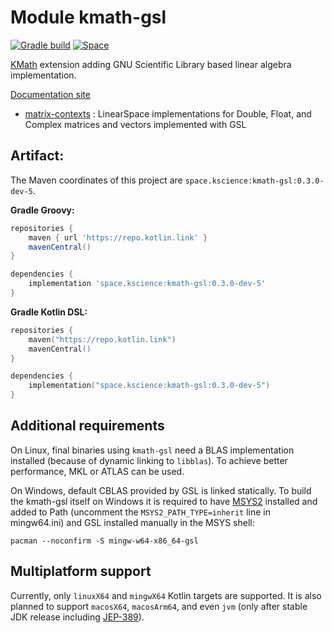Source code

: # Module kmath-gsl

[![Gradle build](https://github.com/SciProgCentre/kmath-gsl/workflows/build/badge.svg)](https://github.com/SciProgCentre/kmath-gsl/actions/workflows/build.yml)
[![Space](https://img.shields.io/badge/dynamic/xml?color=orange&label=Space&query=//metadata/versioning/latest&url=https%3A%2F%2Fmaven.pkg.jetbrains.space%2Fspc%2Fp%2Fsci%2Fmaven%2Fspace%2Fkscience%2Fkmath-gsl%2Fmaven-metadata.xml)](https://maven.pkg.jetbrains.space/spc/p/sci/maven/space/kscience/)

[KMath](https://github.com/SciProgCentre/kmath) extension adding GNU Scientific Library based linear algebra implementation.

[Documentation site](https://sciprogcenter.github.io/kmath-gsl/)

 - [matrix-contexts](src/nativeMain/kotlin/GslLinearSpace.kt) : LinearSpace implementations for Double, Float, and Complex matrices and vectors implemented with GSL


## Artifact:

The Maven coordinates of this project are `space.kscience:kmath-gsl:0.3.0-dev-5`.

**Gradle Groovy:**
```groovy
repositories {
    maven { url 'https://repo.kotlin.link' }
    mavenCentral()
}

dependencies {
    implementation 'space.kscience:kmath-gsl:0.3.0-dev-5'
}
```
**Gradle Kotlin DSL:**
```kotlin
repositories {
    maven("https://repo.kotlin.link")
    mavenCentral()
}

dependencies {
    implementation("space.kscience:kmath-gsl:0.3.0-dev-5")
}
```

## Additional requirements

On Linux, final binaries using `kmath-gsl` need a BLAS implementation installed (because of dynamic linking
to `libblas`). To achieve better performance, MKL or ATLAS can be used.

On Windows, default CBLAS provided by GSL is linked statically. To build the kmath-gsl itself on Windows it is required
to have [MSYS2](https://www.msys2.org/) installed and added to Path (uncomment the `MSYS2_PATH_TYPE=inherit` line in
mingw64.ini) and GSL installed manually in the MSYS shell:

```shell
pacman --noconfirm -S mingw-w64-x86_64-gsl
```

## Multiplatform support

Currently, only `linuxX64` and `mingwX64` Kotlin targets are supported. It is also planned to support `macosX64`, `macosArm64`,
and even `jvm` (only after stable JDK release including [JEP-389](https://openjdk.java.net/jeps/389)).
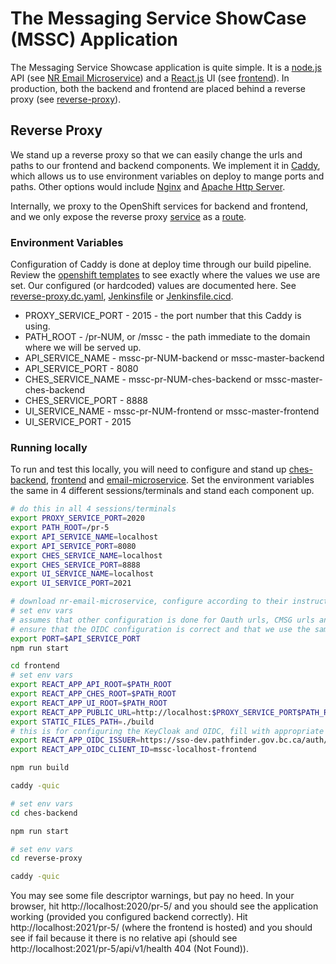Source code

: # The Messaging Service ShowCase (MSSC) Application
The Messaging Service Showcase application is quite simple.  It is a [node.js](https://nodejs.org/) API (see [NR Email Microservice](https://github.com/bcgov/nr-email-microservice)) and a [React.js](https://reactjs.org) UI (see [frontend](../frontend/README.md)).  In production, both the backend and frontend are placed behind a reverse proxy (see [reverse-proxy](./README.md)).


## Reverse Proxy
We stand up a reverse proxy so that we can easily change the urls and paths to our frontend and backend components.  We implement it in [Caddy](https://caddyserver.com), which allows us to use environment variables on deploy to mange ports and paths.  Other options would include [Nginx](https://www.nginx.com) and [Apache Http Server](http://httpd.apache.org).

Internally, we proxy to the OpenShift services for backend and frontend, and we only expose the reverse proxy [service](https://docs.openshift.com/container-platform/3.11/architecture/core_concepts/pods_and_services.html#services) as a [route](https://docs.openshift.com/container-platform/3.11/architecture/networking/routes.html).


### Environment Variables
Configuration of Caddy is done at deploy time through our build pipeline.  Review the [openshift templates](../openshift) to see exactly where the values we use are set.  Our configured (or hardcoded) values are documented here.  See [reverse-proxy.dc.yaml](../openshift/reverse-proxy.dc.yaml), [Jenkinsfile](../Jenkinsfile) or [Jenkinsfile.cicd](../Jenkinsfile.cicd).

* PROXY_SERVICE_PORT - 2015 - the port number that this Caddy is using.
* PATH_ROOT          - /pr-NUM, or /mssc - the path immediate to the domain where we will be served up.
* API_SERVICE_NAME   - mssc-pr-NUM-backend or mssc-master-backend
* API_SERVICE_PORT   - 8080
* CHES_SERVICE_NAME  - mssc-pr-NUM-ches-backend or mssc-master-ches-backend
* CHES_SERVICE_PORT  - 8888
* UI_SERVICE_NAME    - mssc-pr-NUM-frontend or mssc-master-frontend
* UI_SERVICE_PORT    - 2015

### Running locally

To run and test this locally, you will need to configure and stand up [ches-backend](../ches-backend/README.md), [frontend](../frontend/README.md) and [email-microservice](https://github.com/bcgov/nr-email-microservice).  Set the environment variables the same in 4 different sessions/terminals and stand each component up.


``` sh
# do this in all 4 sessions/terminals
export PROXY_SERVICE_PORT=2020
export PATH_ROOT=/pr-5
export API_SERVICE_NAME=localhost
export API_SERVICE_PORT=8080
export CHES_SERVICE_NAME=localhost
export CHES_SERVICE_PORT=8888
export UI_SERVICE_NAME=localhost
export UI_SERVICE_PORT=2021

```

``` sh
# download nr-email-microservice, configure according to their instructions, and go to the /api directory
# set env vars
# assumes that other configuration is done for Oauth urls, CMSG urls and service clients
# ensure that the OIDC configuration is correct and that we use the same config for frontend
export PORT=$API_SERVICE_PORT
npm run start
```

``` sh
cd frontend
# set env vars
export REACT_APP_API_ROOT=$PATH_ROOT
export REACT_APP_CHES_ROOT=$PATH_ROOT
export REACT_APP_UI_ROOT=$PATH_ROOT
export REACT_APP_PUBLIC_URL=http://localhost:$PROXY_SERVICE_PORT$PATH_ROOT
export STATIC_FILES_PATH=./build
# this is for configuring the KeyCloak and OIDC, fill with appropriate values - see above for microservice
export REACT_APP_OIDC_ISSUER=https://sso-dev.pathfinder.gov.bc.ca/auth/realms/98r0z7rz
export REACT_APP_OIDC_CLIENT_ID=mssc-localhost-frontend

npm run build

caddy -quic
```

``` sh
# set env vars
cd ches-backend

npm run start
```

``` sh
# set env vars
cd reverse-proxy

caddy -quic
```

You may see some file descriptor warnings, but pay no heed.
In your browser, hit http://localhost:2020/pr-5/ and you should see the application working (provided you configured backend correctly).  Hit http://localhost:2021/pr-5/  (where the frontend is hosted) and you should see if fail because it there is no relative api (should see http://localhost:2021/pr-5/api/v1/health 404 (Not Found)).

GOAL OF THE EXERCISE = Say, as a single number and nothing more, how many lines of the entries contain the word "with".

ANSWER BELOW = 2